* Records for this task:
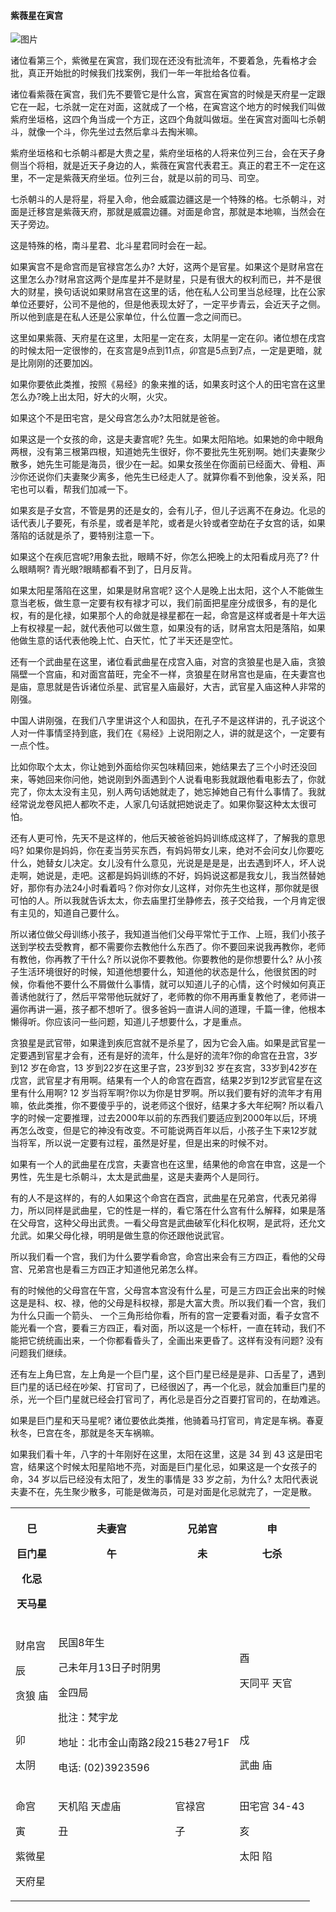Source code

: 

#### 紫薇星在寅宫

![图片](../img/寅.png)

诸位看第三个，紫微星在寅宫，我们现在还没有批流年，不要着急，先看格才会批，真正开始批的时候我们找案例，我们一年一年批给各位看。

诸位看紫薇在寅宫，我们先不要管它是什么宫，寅宫在寅宫的时候是天府星一定跟它在一起，七杀就一定在对面，这就成了一个格，在寅宫这个地方的时候我们叫做紫府坐垣格，这四个角当成一个方正，这四个角就叫做垣。坐在寅宫对面叫七杀朝斗，就像一个斗，你先坐过去然后拿斗去掏米嘛。

紫府坐垣格和七杀朝斗都是大贵之星，紫府坐垣格的人将来位列三台，会在天子身侧当个将相，就是近天子身边的人，紫薇在寅宫代表君王。真正的君王不一定在这里，不一定是紫薇天府坐垣。位列三台，就是以前的司马、司空。

七杀朝斗的人是将星，将星入命，他会威震边疆这是一个特殊的格。七杀朝斗，对面是迁移宫是紫薇天府，那就是威震边疆。对面是命宫，那就是本地嘛，当然会在天子旁边。

这是特殊的格，南斗星君、北斗星君同时会在一起。

如果寅宫不是命宫而是官禄宫怎么办? 大好，这两个是官星。如果这个是财帛宫在这里怎么办?财帛宫这两个是库星并不是财星，只是有很大的权利而已，并不是很大的财星，换句话说如果财帛宫在这里的话，他在私人公司里当总经理，比在公家单位还要好，公司不是他的，但是他表现太好了，一定平步青云，会近天子之侧。所以他到底是在私人还是公家单位，什么位置一念之间而已。

这里如果紫薇、天府星在这里，太阳星一定在亥，太阴星一定在卯。诸位想在戌宫的时候太阳一定很惨的，在亥宫是9点到11点，卯宫是5点到7点，一定是更暗，就是比刚刚的还要加凶。

如果你要依此类推，按照《易经》的象来推的话，如果亥时这个人的田宅宫在这里怎么办?晚上出太阳，好大的火啊，火灾。

如果这个不是田宅宫，是父母宫怎么办?太阳就是爸爸。

如果这是一个女孩的命，这是夫妻宫呢? 先生。如果太阳陷地。如果她的命中眼角两根，没有第三根第四根，知道她先生很好，你不要批先生死别啊。她们夫妻聚少散多，她先生可能是海员，很少在一起。如果女孩坐在你面前已经面大、骨粗、声沙你还说你们夫妻聚少离多，他先生已经走人了。就算你看不到他象，没关系，阳宅也可以看，帮我们加减一下。

如果亥是子女宫，不管是男的还是女的，会有儿子，但儿子远离不在身边。化忌的话代表儿子要死，有杀星，或者是羊陀，或者是火铃或者空劫在子女宫的话，如果落陷的话就是杀了，要特别注意一下。

如果这个在疾厄宫呢?用象去批，眼睛不好，你怎么把晚上的太阳看成月亮了? 什么眼睛啊? 青光眼?眼睛都看不到了，日月反背。

如果太阳星落陷在这里，如果是财帛宫呢? 这个人是晚上出太阳，这个人不能做生意当老板，做生意一定要有权有禄才可以，我们前面把星座分成很多，有的是化权，有的是化禄，如果那个人的命就是禄星都在一起，命宫是这样或者是十年大运上有权禄星一起，就代表他可以做生意，如果没有的话，财帛宫太阳是落陷，如果他做生意的话代表他晚上忙、白天忙，忙了半天还是空忙。

还有一个武曲星在这里，诸位看武曲星在戍宫入庙，对宫的贪狼星也是入庙，贪狼隔壁一个宫庙，和对面宫苗旺，完全不一样，贪狼星在财帛宫也是庙，在夫妻宫也是庙，意思就是告诉诸位杀星、武官星入庙最好，大吉，武官星入庙这种人非常的刚强。

中国人讲刚强，在我们八字里讲这个人和固执，在孔子不是这样讲的，孔子说这个人对一件事情坚持到底，我们在《易经》上说阳刚之人，讲的就是这个，一定要有一点个性。

比如你取个太太，你让她到外面给你买包味精回来，她结果去了三个小时还没回来，等她回来你问他，她说刚到外面遇到个人说看电影我就跟他看电影去了，你就完了，你太太没有主见，别人两句话她就走了，她忘掉她自己有什么事情了。我就经常说龙卷风把人都吹不走，人家几句话就把她说走了。如果你娶这种太太很可怕。

还有人更可怜，先天不是这样的，他后天被爸爸妈妈训练成这样了，了解我的意思吗? 如果你是妈妈，你在麦当劳买东西，有妈妈带女儿来，绝对不会问女儿你要吃什么，她替女儿决定。女儿没有什么意见，光说是是是是，出去遇到坏人，坏人说走啊，她说是，走吧。这都是妈妈训练的不好，妈妈说这都是我女儿，我当然替她好，那你有办法24小时看着吗？你对你女儿这样，对你先生也这样，那你就是很可怕的人。所以我就告诉太太，你去庙里打坐静修去，孩子交给我，一个月肯定很有主见的，知道自己要什么。

所以诸位做父母训练小孩子，我知道当他们父母平常忙于工作、上班，我们小孩子送到学校去受教育，都不需要你去教他什么东西了。你不要回来说我再教你，老师有教他，你再教了干什么? 所以说你不要教他。你要教他的是你想要什么? 从小孩子生活环境很好的时候，知道他想要什么，知道他的状态是什么，他很贫困的时候，你看他不要什么不屑做什么事情，就可以知道儿子的心情，这个时候如何真正善诱他就行了，然后平常带他玩就好了，老师教的你不用再重复教他了，老师讲一遍你再讲一遍，孩子都不想听了。很多爸妈一直讲人间的道理，千篇一律，他根本懒得听。你应该问一些问题，知道儿子想要什么，才是重点。

贪狼星是武官带，如果逢到疾厄宫就不是杀星了，因为它会入庙。如果是武官星一定要遇到官星才会有，还有是好的流年，什么是好的流年?你的命宫在丑宫，3岁到12 岁在命宫，13 岁到22岁在这里子宫，23岁到32 岁在亥宫，33岁到42岁在戊宫，武官星才有用啊。结果有一个人的命宫在酉宫，结果2岁到12岁武官星在这里有什么用啊? 12 岁当将军啊?你以为你是甘罗啊。所以我们要有好的流年才有用嘛，依此类推，你不要傻乎乎的，说老师这个很好，结果才多大年纪啊? 所以看八字的时候一定要推理，过去2000年以前的东西我们要适应到2000年以后，环境再怎么改变，但是它的神没有改变。不可能说两百年以后，小孩子生下来12岁就当将军，所以说一定要有过程，虽然是好星，但是出来的时候不对。

如果有一个人的武曲星在戊宫，夫妻宫也在这里，结果他的命宫在申宫，这是一个男性，先生是七杀朝斗，太太是武曲星，这是夫妻两个人是同行。

有的人不是这样的，有的人如果这个命宫在酉宫，武曲星在兄弟宫，代表兄弟得力，所以同样是武曲星，它的性是一样的，看它落在什么宫有什么解释，如果是落在父母宫，这种父母出武贵。一看父母宫是武曲破军化科化权啊，是武将，还允文允武。如果父母化禄，明明是做生意的你还跟他说武官。

所以我们看一个宫，我们为什么要学看命宫，命宫出来会有三方四正，看他的父母宫、兄弟宫也是看三方四正才知道他兄弟怎么样。

有的时候他的父母宫在午宫，父母宫本宫没有什么星，可是三方四正会出来的时候这是是科、权、禄，他的父母是科权禄，那是大富大贵。所以我们看一个宫，我们为什么只画一个箭头、 一个三角形给你看，所有的宫一定要看对面，看子女宫不能光看一个宫，要看三方四正，看对面，所以这是一个标杆，一直在转动，我们不能把它统统画出来，一个你都看昏头了，全画出来更昏了。这样有没有问题? 没有问题我们继续。

还有左上角巳宫，左上角是一个巨门星，这个巨门星已经是是非、口舌星了，遇到巨门星的话已经在吵架、打官司了，已经很凶了，再一个化忌，就会加重巨门星的杀，光一个巨门星就已经会打官司了，再化忌是百分之百要打官司的，在劫难逃。

如果是巨门星和天马星呢? 诸位要依此类推，他骑着马打官司，肯定是车祸。春夏秋冬，巳宫在冬，那就是冬天车祸嘛。

如果我们看十年，八字的十年刚好在这里，太阳在这里，这是 34 到 43 这是田宅宫，结果这个时候太阳星陷地不亮，对面是巨门星化忌，如果这是一个女孩子的命，34 岁以后已经没有太阳了，发生的事情是 33 岁之前，为什么? 太阳代表说夫妻不在，先生聚少散多，可能是做海员，可是对面是化忌就完了，一定是散。

<table>
<tr>
<th colspan="1">
<p>巳</p>
<p>巨门星</p>
<p>化忌</p>
<p>天马星</p>
</th>
<th colspan="1" valign="top">
<p>夫妻宫</p>
<p>午</p>
</th>
<th colspan="1" valign="top">
<p>兄弟宫</p>
<p>未</p>
</th>
<th colspan="1" valign="top">
<p>申</p>
<p>七杀</p>
</th>
</tr>

<tr>
<td colspan="1">
<p>财帛宫</p>
<p>辰</p>
<p>贪狼 庙</p>
</td>
<td colspan="2" rowspan="2" valign="top">
<p>民国8年生</p>
<p>己未年月13日子时阴男</p>
<p>金四局</p>
<p></p>
<p>批注：梵宇龙</p>
<p>地址：北市金山南路2段215巷27号1F</p>
<p>电话: (02)3923596</p>

</td>
<td colspan="1">
<p>酉</p>
<p>天同平     天官</p>
</td>
</tr>
<tr>
<td colspan="1">
<p>卯</p>
<p>太阴</p>
</td>
<td colspan="1">
<p>戍</p>
<p>武曲 庙</p>
</td>
</tr>

<tr>
<td colspan="1">
<p>命宫</p>
<p>寅</p>
<p>紫微星</p>
<p>天府星</p>
</td>
<td colspan="1" valign="top">
<p>天机陷 天虚庙</p>
<p>丑</p>
</td>
<td colspan="1" valign="top">
<p>官禄宫</p>
<p>子</p>
</td>
<td colspan="1" valign="top">
<p>田宅宫 34-43</p>
<p>亥</p>
<p>太阳 陷</p>
</td>
</tr>
</table>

* Work instructions: Among the records, find every line holding the word "所以我们看一个宫" and copy it.

* Response to this task:
所以我们看一个宫，我们为什么要学看命宫，命宫出来会有三方四正，看他的父母宫、兄弟宫也是看三方四正才知道他兄弟怎么样。
有的时候他的父母宫在午宫，父母宫本宫没有什么星，可是三方四正会出来的时候这是是科、权、禄，他的父母是科权禄，那是大富大贵。所以我们看一个宫，我们为什么只画一个箭头、 一个三角形给你看，所有的宫一定要看对面，看子女宫不能光看一个宫，要看三方四正，看对面，所以这是一个标杆，一直在转动，我们不能把它统统画出来，一个你都看昏头了，全画出来更昏了。这样有没有问题? 没有问题我们继续。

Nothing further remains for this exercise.